BRIEF >> Apart from the pictures, every record here must be copied word for word.
BEGIN RECORDS SHOWN
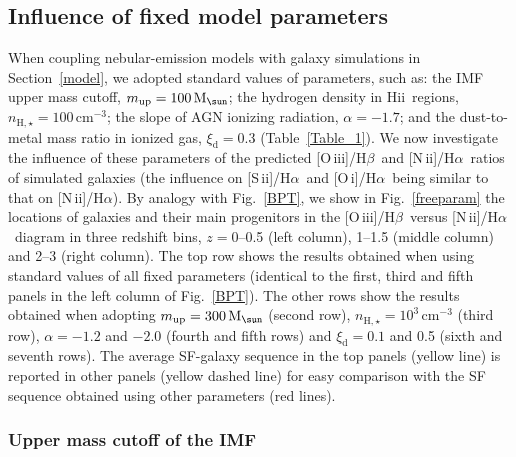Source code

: \documentclass[fleqn,usenatbib]{mnras}
\newcommand{\Msun}{\hbox{M$_\sun$}}
\newcommand{\hii}{\hbox{H{\sc ii}}}
\newcommand{\oiiihb}{\hbox{[O\,{\sc iii}]/H$\beta$}}
\newcommand{\niiha}{\hbox{[N\,{\sc ii}]/H$\alpha$}}
\newcommand{\siiha}{\hbox{[S\,{\sc ii}]/H$\alpha$}}
\newcommand{\oiha}{\hbox{[O\,{\sc i}]/H$\alpha$}}
\begin{document}
\subsection{Influence of fixed model parameters}\label{fixparams} 

When coupling nebular-emission models with galaxy simulations in
Section~\ref{model}, we adopted standard values of parameters, such
as: the IMF upper mass cutoff,  $m_{\mathrm{up}}=100\,\Msun$; the
hydrogen density in \hii\ regions, $n_{\mathrm{H},
  \star}=100\,\mathrm{cm}^{-3}$; the slope of AGN ionizing radiation,
$\alpha =-1.7$; and the dust-to-metal mass ratio in ionized gas,
$\xi_\mathrm{d}=0.3$ (Table~\ref{Table_1}). We now investigate the
influence of these parameters of the predicted \oiiihb\ and \niiha\
ratios of simulated  galaxies (the influence on \siiha\ and \oiha\
being similar to that on \niiha). By analogy with  Fig.~\ref{BPT}, we
show in Fig.~\ref{freeparam} the locations of galaxies and their main
progenitors in the  \oiiihb\ versus \niiha\ diagram in three redshift
bins, $z=0$--0.5 (left column), 1--1.5 (middle column) and 2--3 (right
column). The top row shows the results obtained when using standard
values of all fixed parameters (identical to the first, third and
fifth panels in the left column of Fig.~\ref{BPT}). The other rows
show the results obtained when adopting $m_{\mathrm{up}}=300\,\Msun$
(second row),  $n_{\mathrm{H}, \star}=10^3\,\mathrm{cm}^{-3}$ (third
row), $\alpha =-1.2$ and $-2.0$ (fourth and fifth rows) and
$\xi_\mathrm{d}=0.1$ and 0.5 (sixth and  seventh rows). The average
SF-galaxy sequence in the top panels (yellow line) is reported in
other panels (yellow dashed line) for easy comparison with  the SF
sequence obtained using other parameters (red lines).  

\subsubsection{Upper mass cutoff of the IMF}
\end{document}
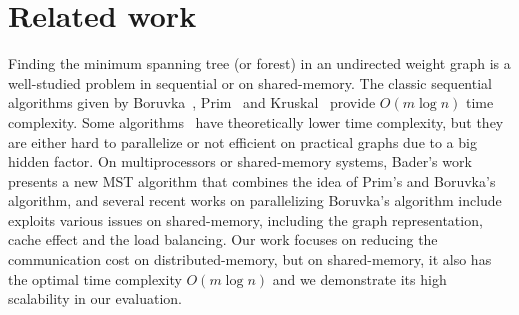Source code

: \documentclass{sokendai_thesis} %
\newcommand{\boruvka}[0]{Boruvka}
\begin{document}





\section{Related work}

Finding the minimum spanning tree (or forest) in an undirected weight graph is a well-studied problem in sequential or on shared-memory.
The classic sequential algorithms given by \boruvka{}~\cite{boruvka}, Prim~\cite{prim} and Kruskal~\cite{kruskal} provide $O(m\log n)$ time complexity.
Some algorithms~\cite{yao1975,cheriton1976finding,osipov2009filter,chazelle2000minimum,gabow1986efficient,pettie1999finding} have theoretically lower time complexity, but they are either hard to parallelize or not efficient on practical graphs due to a big hidden factor.
On multiprocessors or shared-memory systems,
Bader's work~\cite{bader2006fast} presents a new MST algorithm that combines the idea of Prim's and \boruvka{}'s algorithm, and several recent works on parallelizing \boruvka{}'s algorithm include~\cite{pingali2011tao,da2015generic,zhou2017practical} exploits various issues on shared-memory, including the graph representation, cache effect and the load balancing.
Our work focuses on reducing the communication cost on distributed-memory, but on shared-memory, it also has the optimal time complexity $O(m\log n)$ and we demonstrate its high scalability in our evaluation.
\end{document}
END RECORDS SHOWN
SOLVED PROBLEM >>
Source code

: \documentclass[fleqn,usenatbib]{mnras}
\newcommand{\Msun}{\hbox{M$_\sun$}}
\newcommand{\hii}{\hbox{H{\sc ii}}}
\newcommand{\oiiihb}{\hbox{[O\,{\sc iii}]/H$\beta$}}
\newcommand{\niiha}{\hbox{[N\,{\sc ii}]/H$\alpha$}}
\newcommand{\siiha}{\hbox{[S\,{\sc ii}]/H$\alpha$}}
\newcommand{\oiha}{\hbox{[O\,{\sc i}]/H$\alpha$}}
\begin{document}
\subsection{Influence of fixed model parameters}\label{fixparams} 

When coupling nebular-emission models with galaxy simulations in
Section~\ref{model}, we adopted standard values of parameters, such
as: the IMF upper mass cutoff,  $m_{\mathrm{up}}=100\,\Msun$; the
hydrogen density in \hii\ regions, $n_{\mathrm{H},
  \star}=100\,\mathrm{cm}^{-3}$; the slope of AGN ionizing radiation,
$\alpha =-1.7$; and the dust-to-metal mass ratio in ionized gas,
$\xi_\mathrm{d}=0.3$ (Table~\ref{Table_1}). We now investigate the
influence of these parameters of the predicted \oiiihb\ and \niiha\
ratios of simulated  galaxies (the influence on \siiha\ and \oiha\
being similar to that on \niiha). By analogy with  Fig.~\ref{BPT}, we
show in Fig.~\ref{freeparam} the locations of galaxies and their main
progenitors in the  \oiiihb\ versus \niiha\ diagram in three redshift
bins, $z=0$--0.5 (left column), 1--1.5 (middle column) and 2--3 (right
column). The top row shows the results obtained when using standard
values of all fixed parameters (identical to the first, third and
fifth panels in the left column of Fig.~\ref{BPT}). The other rows
show the results obtained when adopting $m_{\mathrm{up}}=300\,\Msun$
(second row),  $n_{\mathrm{H}, \star}=10^3\,\mathrm{cm}^{-3}$ (third
row), $\alpha =-1.2$ and $-2.0$ (fourth and fifth rows) and
$\xi_\mathrm{d}=0.1$ and 0.5 (sixth and  seventh rows). The average
SF-galaxy sequence in the top panels (yellow line) is reported in
other panels (yellow dashed line) for easy comparison with  the SF
sequence obtained using other parameters (red lines).  

\subsubsection{Upper mass cutoff of the IMF}
\end{document}
Source code

: \documentclass{sokendai_thesis} %
\newcommand{\boruvka}[0]{Boruvka}
\begin{document}





\section{Related work}

Finding the minimum spanning tree (or forest) in an undirected weight graph is a well-studied problem in sequential or on shared-memory.
The classic sequential algorithms given by \boruvka{}~\cite{boruvka}, Prim~\cite{prim} and Kruskal~\cite{kruskal} provide $O(m\log n)$ time complexity.
Some algorithms~\cite{yao1975,cheriton1976finding,osipov2009filter,chazelle2000minimum,gabow1986efficient,pettie1999finding} have theoretically lower time complexity, but they are either hard to parallelize or not efficient on practical graphs due to a big hidden factor.
On multiprocessors or shared-memory systems,
Bader's work~\cite{bader2006fast} presents a new MST algorithm that combines the idea of Prim's and \boruvka{}'s algorithm, and several recent works on parallelizing \boruvka{}'s algorithm include~\cite{pingali2011tao,da2015generic,zhou2017practical} exploits various issues on shared-memory, including the graph representation, cache effect and the load balancing.
Our work focuses on reducing the communication cost on distributed-memory, but on shared-memory, it also has the optimal time complexity $O(m\log n)$ and we demonstrate its high scalability in our evaluation.
\end{document}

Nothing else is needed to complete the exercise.